===== Records for the task

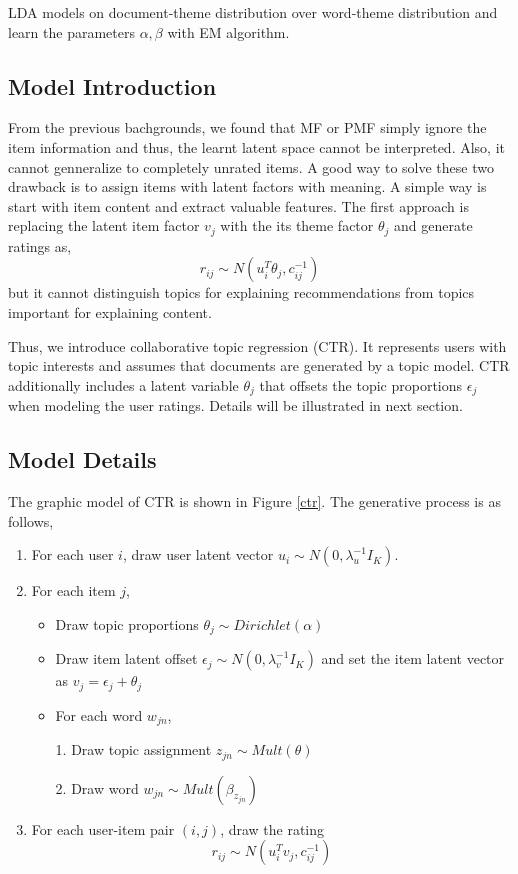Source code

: \documentclass[11pt,a4paper]{article}
\begin{document}
LDA models on document-theme distribution over word-theme distribution and learn the parameters $\alpha, \beta$ with EM algorithm.

\subsection{Model Introduction}
From the previous bachgrounds, we found that MF or PMF simply ignore the item information and thus, the learnt latent space cannot be interpreted. Also, it cannot genneralize to completely unrated items. A good way to solve these two drawback is to assign items with latent factors with meaning. A simple way is start with item content and extract valuable features.
The first approach is replacing the latent item factor $v_j$ with the its theme factor $\theta_j$ and generate ratings as,
\[r_{ij} \sim N(u_i^T \theta_j, c_{ij}^{-1})\]
but it cannot distinguish topics for explaining recommendations from topics important for explaining content.

Thus, we introduce collaborative topic regression (CTR). It represents users
with topic interests and assumes that documents are generated by
a topic model. CTR additionally includes a latent variable $\theta_j$ that
offsets the topic proportions $\epsilon_j$ when modeling the user ratings. Details will be illustrated in next section.

\subsection{Model Details}
The graphic model of CTR is shown in Figure \ref{ctr}. The generative process is as follows,
\begin{enumerate}
  \item For each user $i$, draw user latent vector $u_i\sim N(0,\lambda_u^{-1}I_K)$.
  \item For each item $j$,

  \begin{itemize}
    \item Draw topic proportions $\theta_j \sim Dirichlet(\alpha)$
    \item Draw item latent offset $\epsilon_j \sim N(0, \lambda_v^{-1} I_K)$ and set the item latent vector as $v_j = \epsilon_j+\theta_j$
    \item For each word $w_{jn}$,

      1. Draw topic assignment $z_{jn}\sim Mult(\theta)$

      2. Draw word $w_{jn}\sim Mult(\beta_{z_{jn}})$
  \end{itemize}
  \item For each user-item pair $(i,j)$, draw the rating
  \[r_{ij} \sim N(u_i^T v_j, c_{ij}^{-1})\]
\end{enumerate}
\end{document}
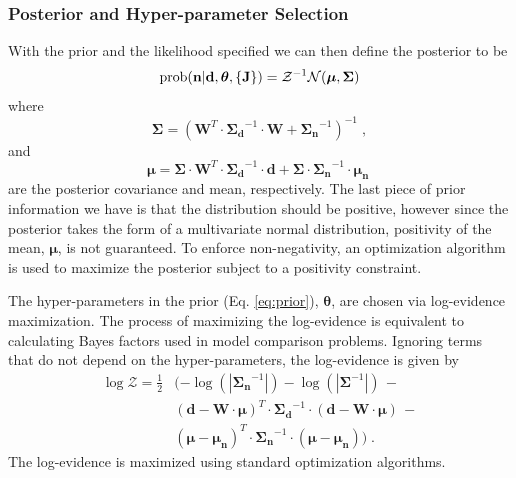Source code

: \subsubsection{Posterior and Hyper-parameter Selection}
With the prior and the likelihood specified we can then define the posterior to be
\begin{equation}\label{eq:posterior}
    \rm{prob}(\mathbf{n}| \mathbf{d}, \boldsymbol{\theta}, \{\mathbf{J}\}) = \mathcal{Z}^{-1} \mathcal{N}( \boldsymbol{\mu}, \mathbf{\Sigma})
\end{equation}
where
\begin{equation}
    \mathbf{\Sigma} = (\mathbf{W}^T \cdot \mathbf{\Sigma_d}^{-1} \cdot \mathbf{W} + \mathbf{\Sigma_n}^{-1})^{-1} \; , 
\end{equation}
and
\begin{equation}
    \boldsymbol{\mu} = \mathbf{\Sigma}\cdot\mathbf{W}^T\cdot\mathbf{\Sigma_d}^{-1} \cdot \mathbf{d} + \mathbf{\Sigma} \cdot \mathbf{\Sigma_n}^{-1} \cdot \boldsymbol{\mu_n}\;
\end{equation}
are the posterior covariance and mean, respectively.
The last piece of prior information we have is that the distribution should be positive, however since the posterior takes the form of a multivariate normal distribution, positivity of the mean, $\boldsymbol{\mu}$, is not guaranteed.
To enforce non-negativity, an optimization algorithm is used to maximize the posterior subject to a positivity constraint.

The hyper-parameters in the prior (Eq. \ref{eq:prior}), $\boldsymbol{\theta}$, are chosen via log-evidence maximization. The process of maximizing the log-evidence is equivalent to calculating Bayes factors used in model comparison problems.
Ignoring terms that do not depend on the hyper-parameters, the log-evidence is given by
\begin{equation}
\begin{aligned}\label{eq:log_evidence}
    \log{\mathcal{Z}} = \frac{1}{2} &(-\log(|\mathbf{\Sigma_n}^{-1}|) -\log(|\mathbf{\Sigma}^{-1}|)\,- \\
    & (\mathbf{d} - \mathbf{W} \cdot \boldsymbol{\mu})^T \cdot \mathbf{\Sigma_d}^{-1} \cdot (\mathbf{d} - \mathbf{W}\cdot\boldsymbol{\mu})\,- \\
    & (\boldsymbol{\mu} - \boldsymbol{\mu_n})^T \cdot \mathbf{\Sigma_n}^{-1} \cdot (\boldsymbol{\mu} - \boldsymbol{\mu_n}) )\;. 
\end{aligned}
\end{equation}
The log-evidence is maximized using standard optimization algorithms.

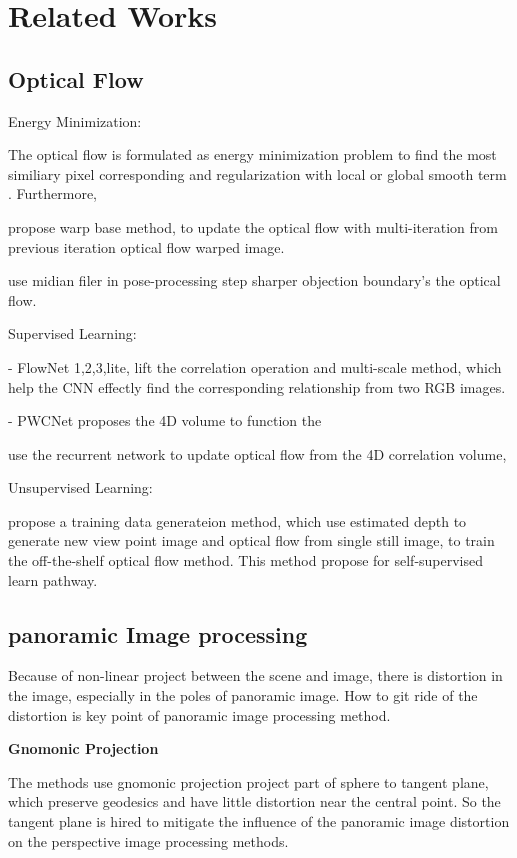 \section{Related Works}


\subsection{Optical Flow}

Energy Minimization:

The optical flow is formulated as energy minimization problem to find the most similiary pixel corresponding and regularization with local or global smooth term \cite{DIS, HS, BA}. Furthermore, 

\cite{Borx} propose warp base method, to update the optical flow with multi-iteration from previous iteration optical flow warped image.

\cite{sun} use midian filer in pose-processing step sharper objection boundary's the optical flow.

Supervised Learning:

- FlowNet 1,2,3,lite, lift the correlation operation and multi-scale method, which help the CNN effectly find the corresponding relationship from two RGB images. 

- PWCNet proposes the 4D volume to function the 

\cite{teed2020raft} use the recurrent network to update optical flow from the 4D correlation volume, 

Unsupervised Learning:

\cite{aleotti2021learning} propose a training data generateion method, 
which use estimated depth to generate new view point image and optical flow from single still image, to train the off-the-shelf optical flow method.
This method propose for self-supervised learn pathway.

\subsection{panoramic Image processing}

Because of non-linear project between the scene and image, there is distortion in the image, especially in the poles of panoramic image.
How to git ride of the distortion is key point of panoramic image processing method. 

\textbf{Gnomonic Projection} ~\cite{gnomonicprojection}

The methods use gnomonic projection project part of sphere to tangent plane, which preserve geodesics and have little distortion near the central point.
So the tangent plane is hired to mitigate the influence of the panoramic image  distortion on the perspective image processing methods.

==========

- _Prompt_
For the entries above, count the lines that contain the string "ratings", and state that number without further comment.

- _Exercise response_
2